Reproduce only the lines below from the line containing "Lowgain 2.2V (12" to the line containing "of the Paṇḍaka", exactly as written, with both end lines kept. Omit the pictures.

— Stored items from a collection —
--*--

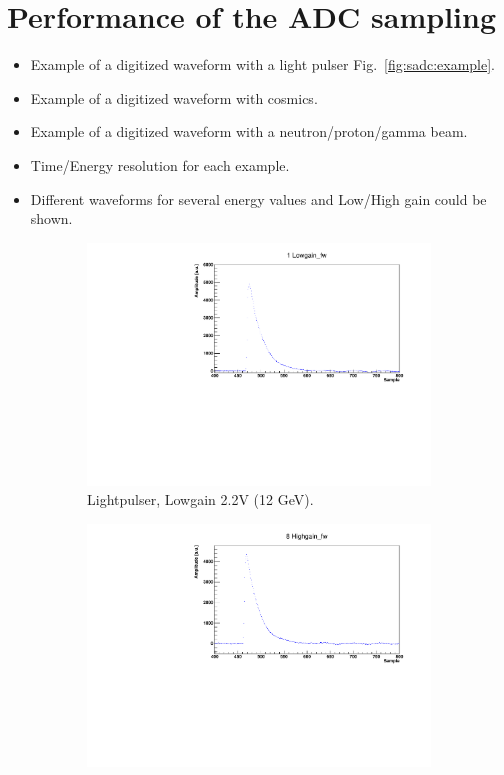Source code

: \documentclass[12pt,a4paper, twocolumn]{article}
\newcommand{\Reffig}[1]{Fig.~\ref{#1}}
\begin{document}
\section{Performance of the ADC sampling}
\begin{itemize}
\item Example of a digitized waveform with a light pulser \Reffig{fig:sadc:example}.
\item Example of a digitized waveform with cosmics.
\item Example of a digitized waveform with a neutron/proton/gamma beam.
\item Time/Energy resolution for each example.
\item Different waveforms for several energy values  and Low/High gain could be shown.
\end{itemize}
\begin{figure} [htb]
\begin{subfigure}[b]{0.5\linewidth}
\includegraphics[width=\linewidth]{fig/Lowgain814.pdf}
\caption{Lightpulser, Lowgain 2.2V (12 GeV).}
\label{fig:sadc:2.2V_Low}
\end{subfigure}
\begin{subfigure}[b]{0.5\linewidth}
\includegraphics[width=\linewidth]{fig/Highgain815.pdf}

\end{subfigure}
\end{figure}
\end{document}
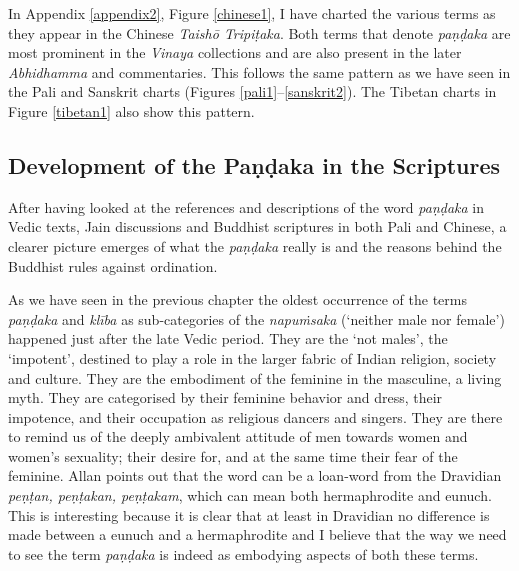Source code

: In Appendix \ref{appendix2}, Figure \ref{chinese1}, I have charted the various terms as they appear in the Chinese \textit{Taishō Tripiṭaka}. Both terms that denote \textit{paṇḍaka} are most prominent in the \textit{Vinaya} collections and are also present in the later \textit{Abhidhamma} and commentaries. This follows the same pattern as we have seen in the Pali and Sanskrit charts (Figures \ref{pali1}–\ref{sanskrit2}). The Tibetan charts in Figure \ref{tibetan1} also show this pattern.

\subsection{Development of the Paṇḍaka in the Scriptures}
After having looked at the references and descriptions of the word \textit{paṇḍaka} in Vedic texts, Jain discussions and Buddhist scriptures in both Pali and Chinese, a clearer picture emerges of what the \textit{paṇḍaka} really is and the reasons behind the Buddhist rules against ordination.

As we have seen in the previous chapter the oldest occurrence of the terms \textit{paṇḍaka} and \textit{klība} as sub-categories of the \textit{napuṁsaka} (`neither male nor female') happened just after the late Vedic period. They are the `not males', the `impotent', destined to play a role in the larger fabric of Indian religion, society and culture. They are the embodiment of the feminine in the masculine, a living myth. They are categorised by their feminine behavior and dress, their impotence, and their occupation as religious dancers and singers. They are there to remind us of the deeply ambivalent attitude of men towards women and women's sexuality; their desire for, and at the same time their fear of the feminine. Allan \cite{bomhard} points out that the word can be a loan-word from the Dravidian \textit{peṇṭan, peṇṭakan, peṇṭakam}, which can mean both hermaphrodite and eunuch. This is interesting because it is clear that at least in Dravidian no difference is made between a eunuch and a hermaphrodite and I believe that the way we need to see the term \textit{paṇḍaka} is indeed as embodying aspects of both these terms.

--*--

— Your solution —
\caption{Lightpulser, Lowgain 2.2V (12 GeV).}
\label{fig:sadc:2.2V_Low}
\end{subfigure}
\begin{subfigure}[b]{0.5\linewidth}
\includegraphics[width=\linewidth]{fig/Highgain815.pdf}

\end{subfigure}
\end{figure}
\end{document}
Source code

: In Appendix \ref{appendix2}, Figure \ref{chinese1}, I have charted the various terms as they appear in the Chinese \textit{Taishō Tripiṭaka}. Both terms that denote \textit{paṇḍaka} are most prominent in the \textit{Vinaya} collections and are also present in the later \textit{Abhidhamma} and commentaries. This follows the same pattern as we have seen in the Pali and Sanskrit charts (Figures \ref{pali1}–\ref{sanskrit2}). The Tibetan charts in Figure \ref{tibetan1} also show this pattern.

\subsection{Development of the Paṇḍaka in the Scriptures}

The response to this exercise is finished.